Sotto la supervisione di un ente di coordinamento, il consorzio formato dalla italiana Leonardo, la giapponese Mitsubishi Heavy Industries e la britannica Bae Systems, punta a completare i lavori di progettazione entro il 2027.

L’espansione delle esportazioni è considerata fondamentale per ridurre i costi di sviluppo del progetto, che saranno condivisi tra i tre paesi, evidenzia ancora il Ft.

LE CONSEGUENZE

Qualsiasi divieto di esportazione giapponese che avesse bloccato le vendite all’estero e limitato i numeri di produzione avrebbe potuto rendere l’aereo inaccessibile perché le spese di sviluppo avrebbero dovuto essere ripartite su una flotta più piccola, osserva Reuters.
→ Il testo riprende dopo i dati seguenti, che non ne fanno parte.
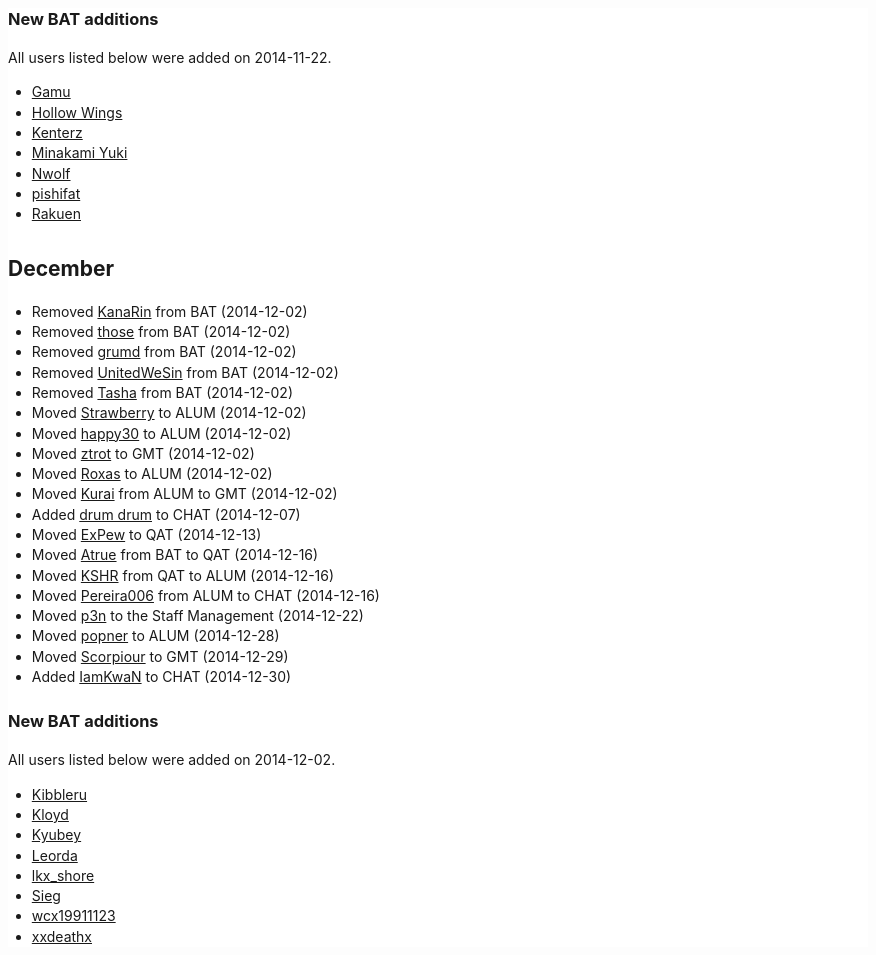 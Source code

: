 ### New BAT additions

All users listed below were added on 2014-11-22.

- [Gamu](https://osu.ppy.sh/users/611174)
- [Hollow Wings](https://osu.ppy.sh/users/416662)
- [Kenterz](https://osu.ppy.sh/users/1587976)
- [Minakami Yuki](https://osu.ppy.sh/users/2433507)
- [Nwolf](https://osu.ppy.sh/users/1910766)
- [pishifat](https://osu.ppy.sh/users/3178418)
- [Rakuen](https://osu.ppy.sh/users/2426126)

## December

- Removed [KanaRin](https://osu.ppy.sh/users/310747) from BAT (2014-12-02)
- Removed [those](https://osu.ppy.sh/users/557166) from BAT (2014-12-02)
- Removed [grumd](https://osu.ppy.sh/users/530913) from BAT (2014-12-02)
- Removed [UnitedWeSin](https://osu.ppy.sh/users/1778050) from BAT (2014-12-02)
- Removed [Tasha](https://osu.ppy.sh/users/1031958) from BAT (2014-12-02)
- Moved [Strawberry](https://osu.ppy.sh/users/519978) to ALUM (2014-12-02)
- Moved [happy30](https://osu.ppy.sh/users/27767) to ALUM (2014-12-02)
- Moved [ztrot](https://osu.ppy.sh/users/6347) to GMT (2014-12-02)
- Moved [Roxas](https://osu.ppy.sh/users/1041833) to ALUM (2014-12-02)
- Moved [Kurai](https://osu.ppy.sh/users/77089) from ALUM to GMT (2014-12-02)
- Added [drum drum](https://osu.ppy.sh/users/4435526) to CHAT (2014-12-07)
- Moved [ExPew](https://osu.ppy.sh/users/665612) to QAT (2014-12-13)
- Moved [Atrue](https://osu.ppy.sh/users/1758523) from BAT to QAT (2014-12-16)
- Moved [KSHR](https://osu.ppy.sh/users/409957) from QAT to ALUM (2014-12-16)
- Moved [Pereira006](https://osu.ppy.sh/users/537344) from ALUM to CHAT (2014-12-16)
- Moved [p3n](https://osu.ppy.sh/users/123703) to the Staff Management (2014-12-22)
- Moved [popner](https://osu.ppy.sh/users/759860) to ALUM (2014-12-28)
- Moved [Scorpiour](https://osu.ppy.sh/users/867259) to GMT (2014-12-29)
- Added [IamKwaN](https://osu.ppy.sh/users/1856463) to CHAT (2014-12-30)

### New BAT additions

All users listed below were added on 2014-12-02.

- [Kibbleru](https://osu.ppy.sh/users/3193504)
- [Kloyd](https://osu.ppy.sh/users/1574070)
- [Kyubey](https://osu.ppy.sh/users/2195646)
- [Leorda](https://osu.ppy.sh/users/119134)
- [lkx_shore](https://osu.ppy.sh/users/247937)
- [Sieg](https://osu.ppy.sh/users/1404615)
- [wcx19911123](https://osu.ppy.sh/users/376831)
- [xxdeathx](https://osu.ppy.sh/users/3034880)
Il cambiamento delle regole è tuttavia controverso in Giappone perché il paese aderisce ancora a una costituzione di rinuncia alla guerra adottata dopo la sconfitta nella Seconda Guerra Mondiale.

I PRIMI COMMENTI

I dirigenti dell’industria della difesa e gli alleati del Giappone speravano che il programma trilaterale di aerei da combattimento avrebbe offerto l’opportunità per un più ampio allentamento dei limiti alle esportazioni di armi di Tokyo e avrebbe dato agli appaltatori della difesa giapponese un maggiore accesso ai mercati esteri, rileva il Financial Times.

Il Giappone spera che il nuovo aereo offra le capacità avanzate di cui il paese ha bisogno in mezzo alle crescenti tensioni nella regione, dandogli un vantaggio tecnologico rispetto ai rivali regionali Cina e Russia.